** RECORDED INFORMATION follows **
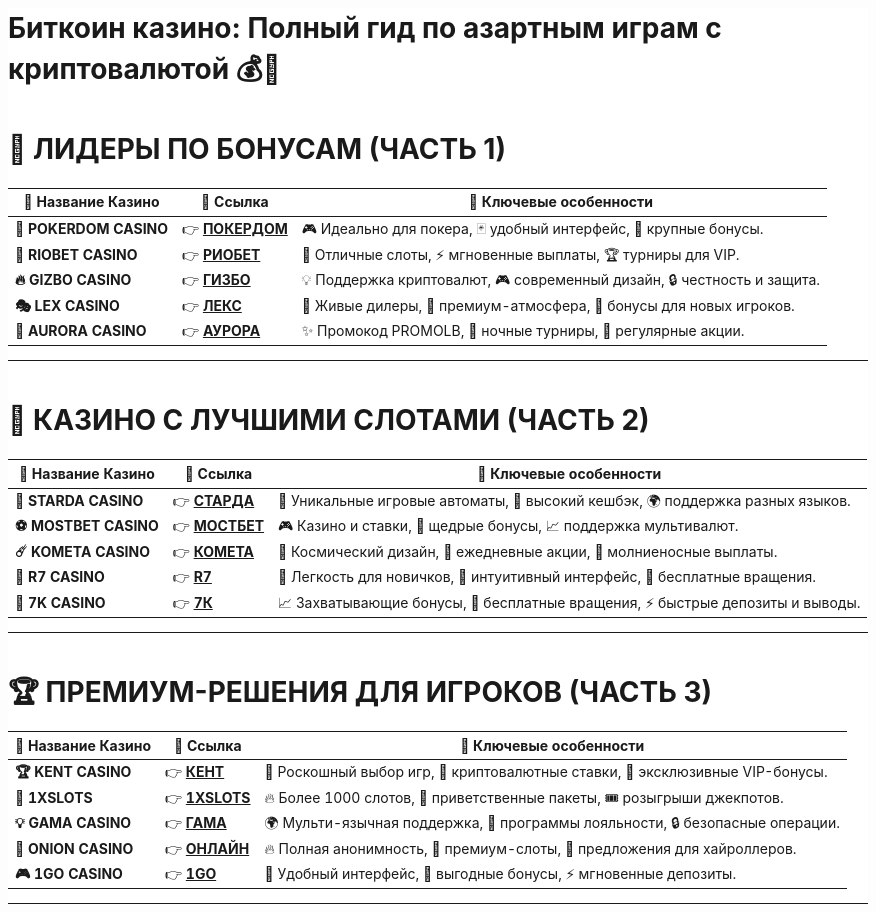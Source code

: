 # Биткоин казино: Полный гид по азартным играм с криптовалютой 💰🎰
# 🎁 ЛИДЕРЫ ПО БОНУСАМ (ЧАСТЬ 1)

| 🚩 Название Казино     | 🔗 Ссылка                              | 🌟 Ключевые особенности                                                                                                           |
|------------------------|----------------------------------------|-------------------------------------------------------------------------------------------------------------------------------|
| **💎 POKERDOM CASINO** | 👉 [**ПОКЕРДОМ**](https://brandplay.link/Bxg7SC7H) | 🎮 Идеально для покера, 🃏 удобный интерфейс, 🎁 крупные бонусы.                                                                 |
| **🌟 RIOBET CASINO**   | 👉 [**РИОБЕТ**](https://brandplay.link/dtx89f2L)    | 🎰 Отличные слоты, ⚡ мгновенные выплаты, 🏆 турниры для VIP.                                                                    |
| **🔥 GIZBO CASINO**    | 👉 [**ГИЗБО**](https://gizbo-tea02.com/c8e962e89)   | 💡 Поддержка криптовалют, 🎮 современный дизайн, 🔒 честность и защита.                                                        |
| **🎭 LEX CASINO**      | 👉 [**ЛЕКС**](https://brandplay.link/2HFTmBc8)      | 🎴 Живые дилеры, 💎 премиум-атмосфера, 🎁 бонусы для новых игроков.                                                            |
| **🌌 AURORA CASINO**   | 👉 [**АУРОРА**](https://10trafic-stat2.com/click/668546566bcc6313411604c7/6766/15114/subaccount?promocode=PROMOLB) | ✨ Промокод PROMOLB, 🚀 ночные турниры, 💼 регулярные акции.                                                                    |

---

# 🌟 КАЗИНО С ЛУЧШИМИ СЛОТАМИ (ЧАСТЬ 2)

| 🚩 Название Казино     | 🔗 Ссылка                              | 🌟 Ключевые особенности                                                                                                           |
|------------------------|----------------------------------------|-------------------------------------------------------------------------------------------------------------------------------|
| **🚀 STARDA CASINO**   | 👉 [**СТАРДА**](https://brandplay.link/cpFQbWKn)    | 🎲 Уникальные игровые автоматы, 🤑 высокий кешбэк, 🌍 поддержка разных языков.                                                  |
| **⚽ MOSTBET CASINO**  | 👉 [**МОСТБЕТ**](https://ktbtis024ifqfn0mst.com/beQs) | 🎮 Казино и ставки, 🎁 щедрые бонусы, 📈 поддержка мультивалют.                                                                |
| **☄️ KOMETA CASINO**   | 👉 [**КОМЕТА**](https://brandplay.link/tLG15CCb)    | 💫 Космический дизайн, 🎁 ежедневные акции, 🚀 молниеносные выплаты.                                                           |
| **🎉 R7 CASINO**       | 👉 [**R7**](https://brandplay.link/zPmNmTWG)        | 🎰 Легкость для новичков, 🌟 интуитивный интерфейс, 🎁 бесплатные вращения.                                                    |
| **🔔 7K CASINO**       | 👉 [**7К**](https://brandplay.link/dd46bNgD)        | 📈 Захватывающие бонусы, 🎰 бесплатные вращения, ⚡ быстрые депозиты и выводы.                                                |

---

# 🏆 ПРЕМИУМ-РЕШЕНИЯ ДЛЯ ИГРОКОВ (ЧАСТЬ 3)

| 🚩 Название Казино     | 🔗 Ссылка                              | 🌟 Ключевые особенности                                                                                                           |
|------------------------|----------------------------------------|-------------------------------------------------------------------------------------------------------------------------------|
| **🏆 KENT CASINO**     | 👉 [**КЕНТ**](https://brandplay.link/tj7BwCb4)      | 💎 Роскошный выбор игр, 🎲 криптовалютные ставки, 🎁 эксклюзивные VIP-бонусы.                                                  |
| **🎰 1XSLOTS**         | 👉 [**1XSLOTS**](https://brandplay.link/R4xfxqdm)  | 🔥 Более 1000 слотов, 🎁 приветственные пакеты, 🎟️ розыгрыши джекпотов.                                                      |
| **💡 GAMA CASINO**     | 👉 [**ГАМА**](https://brandplay.link/zrZpLFTP)      | 🌍 Мульти-язычная поддержка, 🎁 программы лояльности, 🔒 безопасные операции.                                                |
| **🧅 ONION CASINO**    | 👉 [**ОНЛАЙН**](https://obclk001-2d.top/click?offer_id=986&partner_id=10542&landing_id=1798&utm_medium=affiliate&sub_1=oncasino3) | 🔥 Полная анонимность, 🎰 премиум-слоты, 💸 предложения для хайроллеров.                                                    |
| **🎮 1GO CASINO**      | 👉 [**1GO**](https://1go-ircp01.com/ce015f410)      | 🎲 Удобный интерфейс, 🎁 выгодные бонусы, ⚡ мгновенные депозиты.                                                             |

---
** End of RECORDED INFORMATION **
**INSTRUCTIONS FOR THE TASK**
The whole listing above is to be repeated exactly, apart from its pictures.

**ANSWER TO THIS PROBLEM**
Source code

: # Биткоин казино: Полный гид по азартным играм с криптовалютой 💰🎰
# 🎁 ЛИДЕРЫ ПО БОНУСАМ (ЧАСТЬ 1)

| 🚩 Название Казино     | 🔗 Ссылка                              | 🌟 Ключевые особенности                                                                                                           |
|------------------------|----------------------------------------|-------------------------------------------------------------------------------------------------------------------------------|
| **💎 POKERDOM CASINO** | 👉 [**ПОКЕРДОМ**](https://brandplay.link/Bxg7SC7H) | 🎮 Идеально для покера, 🃏 удобный интерфейс, 🎁 крупные бонусы.                                                                 |
| **🌟 RIOBET CASINO**   | 👉 [**РИОБЕТ**](https://brandplay.link/dtx89f2L)    | 🎰 Отличные слоты, ⚡ мгновенные выплаты, 🏆 турниры для VIP.                                                                    |
| **🔥 GIZBO CASINO**    | 👉 [**ГИЗБО**](https://gizbo-tea02.com/c8e962e89)   | 💡 Поддержка криптовалют, 🎮 современный дизайн, 🔒 честность и защита.                                                        |
| **🎭 LEX CASINO**      | 👉 [**ЛЕКС**](https://brandplay.link/2HFTmBc8)      | 🎴 Живые дилеры, 💎 премиум-атмосфера, 🎁 бонусы для новых игроков.                                                            |
| **🌌 AURORA CASINO**   | 👉 [**АУРОРА**](https://10trafic-stat2.com/click/668546566bcc6313411604c7/6766/15114/subaccount?promocode=PROMOLB) | ✨ Промокод PROMOLB, 🚀 ночные турниры, 💼 регулярные акции.                                                                    |

---

# 🌟 КАЗИНО С ЛУЧШИМИ СЛОТАМИ (ЧАСТЬ 2)

| 🚩 Название Казино     | 🔗 Ссылка                              | 🌟 Ключевые особенности                                                                                                           |
|------------------------|----------------------------------------|-------------------------------------------------------------------------------------------------------------------------------|
| **🚀 STARDA CASINO**   | 👉 [**СТАРДА**](https://brandplay.link/cpFQbWKn)    | 🎲 Уникальные игровые автоматы, 🤑 высокий кешбэк, 🌍 поддержка разных языков.                                                  |
| **⚽ MOSTBET CASINO**  | 👉 [**МОСТБЕТ**](https://ktbtis024ifqfn0mst.com/beQs) | 🎮 Казино и ставки, 🎁 щедрые бонусы, 📈 поддержка мультивалют.                                                                |
| **☄️ KOMETA CASINO**   | 👉 [**КОМЕТА**](https://brandplay.link/tLG15CCb)    | 💫 Космический дизайн, 🎁 ежедневные акции, 🚀 молниеносные выплаты.                                                           |
| **🎉 R7 CASINO**       | 👉 [**R7**](https://brandplay.link/zPmNmTWG)        | 🎰 Легкость для новичков, 🌟 интуитивный интерфейс, 🎁 бесплатные вращения.                                                    |
| **🔔 7K CASINO**       | 👉 [**7К**](https://brandplay.link/dd46bNgD)        | 📈 Захватывающие бонусы, 🎰 бесплатные вращения, ⚡ быстрые депозиты и выводы.                                                |

---

# 🏆 ПРЕМИУМ-РЕШЕНИЯ ДЛЯ ИГРОКОВ (ЧАСТЬ 3)

| 🚩 Название Казино     | 🔗 Ссылка                              | 🌟 Ключевые особенности                                                                                                           |
|------------------------|----------------------------------------|-------------------------------------------------------------------------------------------------------------------------------|
| **🏆 KENT CASINO**     | 👉 [**КЕНТ**](https://brandplay.link/tj7BwCb4)      | 💎 Роскошный выбор игр, 🎲 криптовалютные ставки, 🎁 эксклюзивные VIP-бонусы.                                                  |
| **🎰 1XSLOTS**         | 👉 [**1XSLOTS**](https://brandplay.link/R4xfxqdm)  | 🔥 Более 1000 слотов, 🎁 приветственные пакеты, 🎟️ розыгрыши джекпотов.                                                      |
| **💡 GAMA CASINO**     | 👉 [**ГАМА**](https://brandplay.link/zrZpLFTP)      | 🌍 Мульти-язычная поддержка, 🎁 программы лояльности, 🔒 безопасные операции.                                                |
| **🧅 ONION CASINO**    | 👉 [**ОНЛАЙН**](https://obclk001-2d.top/click?offer_id=986&partner_id=10542&landing_id=1798&utm_medium=affiliate&sub_1=oncasino3) | 🔥 Полная анонимность, 🎰 премиум-слоты, 💸 предложения для хайроллеров.                                                    |
| **🎮 1GO CASINO**      | 👉 [**1GO**](https://1go-ircp01.com/ce015f410)      | 🎲 Удобный интерфейс, 🎁 выгодные бонусы, ⚡ мгновенные депозиты.                                                             |

---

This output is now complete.